▶ [Available data]
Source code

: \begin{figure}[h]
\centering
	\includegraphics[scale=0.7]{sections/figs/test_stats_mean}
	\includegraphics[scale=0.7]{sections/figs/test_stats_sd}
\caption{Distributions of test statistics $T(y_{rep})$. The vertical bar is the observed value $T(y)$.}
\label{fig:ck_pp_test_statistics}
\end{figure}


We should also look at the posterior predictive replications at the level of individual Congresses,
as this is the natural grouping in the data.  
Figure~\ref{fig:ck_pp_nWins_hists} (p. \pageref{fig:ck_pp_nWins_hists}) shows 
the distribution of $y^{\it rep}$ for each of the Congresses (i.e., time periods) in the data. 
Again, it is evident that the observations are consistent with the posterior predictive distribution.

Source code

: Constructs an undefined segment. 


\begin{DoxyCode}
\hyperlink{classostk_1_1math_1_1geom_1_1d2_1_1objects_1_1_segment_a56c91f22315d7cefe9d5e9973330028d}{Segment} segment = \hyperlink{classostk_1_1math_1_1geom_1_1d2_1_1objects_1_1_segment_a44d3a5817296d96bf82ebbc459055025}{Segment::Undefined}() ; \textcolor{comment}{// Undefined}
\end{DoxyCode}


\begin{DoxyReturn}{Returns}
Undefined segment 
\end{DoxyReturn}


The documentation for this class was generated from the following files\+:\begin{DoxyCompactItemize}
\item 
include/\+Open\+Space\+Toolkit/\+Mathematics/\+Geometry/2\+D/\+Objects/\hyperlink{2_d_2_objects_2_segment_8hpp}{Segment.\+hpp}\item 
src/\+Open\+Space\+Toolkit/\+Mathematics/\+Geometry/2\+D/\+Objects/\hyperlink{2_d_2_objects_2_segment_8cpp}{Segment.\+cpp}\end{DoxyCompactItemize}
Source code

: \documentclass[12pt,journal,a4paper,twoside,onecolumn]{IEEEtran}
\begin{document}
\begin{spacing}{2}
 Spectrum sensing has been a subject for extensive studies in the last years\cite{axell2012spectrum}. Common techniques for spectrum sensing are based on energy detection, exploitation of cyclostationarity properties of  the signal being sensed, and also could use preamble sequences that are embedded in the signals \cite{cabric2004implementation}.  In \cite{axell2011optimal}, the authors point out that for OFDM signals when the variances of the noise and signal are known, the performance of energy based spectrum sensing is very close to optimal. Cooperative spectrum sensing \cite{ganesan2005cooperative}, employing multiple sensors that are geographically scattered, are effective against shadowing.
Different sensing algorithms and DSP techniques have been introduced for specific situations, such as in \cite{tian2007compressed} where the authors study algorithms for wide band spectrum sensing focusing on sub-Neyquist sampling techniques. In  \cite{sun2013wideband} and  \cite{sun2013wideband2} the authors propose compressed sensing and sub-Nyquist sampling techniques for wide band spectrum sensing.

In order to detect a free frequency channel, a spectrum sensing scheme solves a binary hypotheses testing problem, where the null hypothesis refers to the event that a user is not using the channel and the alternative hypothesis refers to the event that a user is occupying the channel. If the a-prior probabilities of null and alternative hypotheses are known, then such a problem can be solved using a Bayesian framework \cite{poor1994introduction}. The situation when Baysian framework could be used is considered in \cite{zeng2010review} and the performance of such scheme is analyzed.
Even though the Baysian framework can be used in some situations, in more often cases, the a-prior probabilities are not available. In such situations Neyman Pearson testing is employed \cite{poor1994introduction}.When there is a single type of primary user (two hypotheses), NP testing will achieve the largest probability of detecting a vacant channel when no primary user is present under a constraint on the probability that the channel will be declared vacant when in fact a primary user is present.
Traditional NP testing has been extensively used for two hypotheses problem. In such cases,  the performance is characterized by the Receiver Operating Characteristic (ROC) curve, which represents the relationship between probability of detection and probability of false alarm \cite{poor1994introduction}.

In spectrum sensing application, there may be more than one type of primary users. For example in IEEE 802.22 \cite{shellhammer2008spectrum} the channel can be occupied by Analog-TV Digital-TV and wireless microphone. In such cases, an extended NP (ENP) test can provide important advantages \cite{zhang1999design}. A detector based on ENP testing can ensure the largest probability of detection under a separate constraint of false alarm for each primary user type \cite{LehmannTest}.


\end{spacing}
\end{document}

▶ [Exercise instructions] Output the listing above in full, exactly as written.

▶ [Response]
Source code

: \begin{figure}[h]
\centering
	\includegraphics[scale=0.7]{sections/figs/test_stats_mean}
	\includegraphics[scale=0.7]{sections/figs/test_stats_sd}
\caption{Distributions of test statistics $T(y_{rep})$. The vertical bar is the observed value $T(y)$.}
\label{fig:ck_pp_test_statistics}
\end{figure}


We should also look at the posterior predictive replications at the level of individual Congresses,
as this is the natural grouping in the data.  
Figure~\ref{fig:ck_pp_nWins_hists} (p. \pageref{fig:ck_pp_nWins_hists}) shows 
the distribution of $y^{\it rep}$ for each of the Congresses (i.e., time periods) in the data. 
Again, it is evident that the observations are consistent with the posterior predictive distribution.

Source code

: Constructs an undefined segment. 


\begin{DoxyCode}
\hyperlink{classostk_1_1math_1_1geom_1_1d2_1_1objects_1_1_segment_a56c91f22315d7cefe9d5e9973330028d}{Segment} segment = \hyperlink{classostk_1_1math_1_1geom_1_1d2_1_1objects_1_1_segment_a44d3a5817296d96bf82ebbc459055025}{Segment::Undefined}() ; \textcolor{comment}{// Undefined}
\end{DoxyCode}


\begin{DoxyReturn}{Returns}
Undefined segment 
\end{DoxyReturn}


The documentation for this class was generated from the following files\+:\begin{DoxyCompactItemize}
\item 
include/\+Open\+Space\+Toolkit/\+Mathematics/\+Geometry/2\+D/\+Objects/\hyperlink{2_d_2_objects_2_segment_8hpp}{Segment.\+hpp}\item 
src/\+Open\+Space\+Toolkit/\+Mathematics/\+Geometry/2\+D/\+Objects/\hyperlink{2_d_2_objects_2_segment_8cpp}{Segment.\+cpp}\end{DoxyCompactItemize}
Source code

: \documentclass[12pt,journal,a4paper,twoside,onecolumn]{IEEEtran}
\begin{document}
\begin{spacing}{2}
 Spectrum sensing has been a subject for extensive studies in the last years\cite{axell2012spectrum}. Common techniques for spectrum sensing are based on energy detection, exploitation of cyclostationarity properties of  the signal being sensed, and also could use preamble sequences that are embedded in the signals \cite{cabric2004implementation}.  In \cite{axell2011optimal}, the authors point out that for OFDM signals when the variances of the noise and signal are known, the performance of energy based spectrum sensing is very close to optimal. Cooperative spectrum sensing \cite{ganesan2005cooperative}, employing multiple sensors that are geographically scattered, are effective against shadowing.
Different sensing algorithms and DSP techniques have been introduced for specific situations, such as in \cite{tian2007compressed} where the authors study algorithms for wide band spectrum sensing focusing on sub-Neyquist sampling techniques. In  \cite{sun2013wideband} and  \cite{sun2013wideband2} the authors propose compressed sensing and sub-Nyquist sampling techniques for wide band spectrum sensing.

In order to detect a free frequency channel, a spectrum sensing scheme solves a binary hypotheses testing problem, where the null hypothesis refers to the event that a user is not using the channel and the alternative hypothesis refers to the event that a user is occupying the channel. If the a-prior probabilities of null and alternative hypotheses are known, then such a problem can be solved using a Bayesian framework \cite{poor1994introduction}. The situation when Baysian framework could be used is considered in \cite{zeng2010review} and the performance of such scheme is analyzed.
Even though the Baysian framework can be used in some situations, in more often cases, the a-prior probabilities are not available. In such situations Neyman Pearson testing is employed \cite{poor1994introduction}.When there is a single type of primary user (two hypotheses), NP testing will achieve the largest probability of detecting a vacant channel when no primary user is present under a constraint on the probability that the channel will be declared vacant when in fact a primary user is present.
Traditional NP testing has been extensively used for two hypotheses problem. In such cases,  the performance is characterized by the Receiver Operating Characteristic (ROC) curve, which represents the relationship between probability of detection and probability of false alarm \cite{poor1994introduction}.

In spectrum sensing application, there may be more than one type of primary users. For example in IEEE 802.22 \cite{shellhammer2008spectrum} the channel can be occupied by Analog-TV Digital-TV and wireless microphone. In such cases, an extended NP (ENP) test can provide important advantages \cite{zhang1999design}. A detector based on ENP testing can ensure the largest probability of detection under a separate constraint of false alarm for each primary user type \cite{LehmannTest}.


\end{spacing}
\end{document}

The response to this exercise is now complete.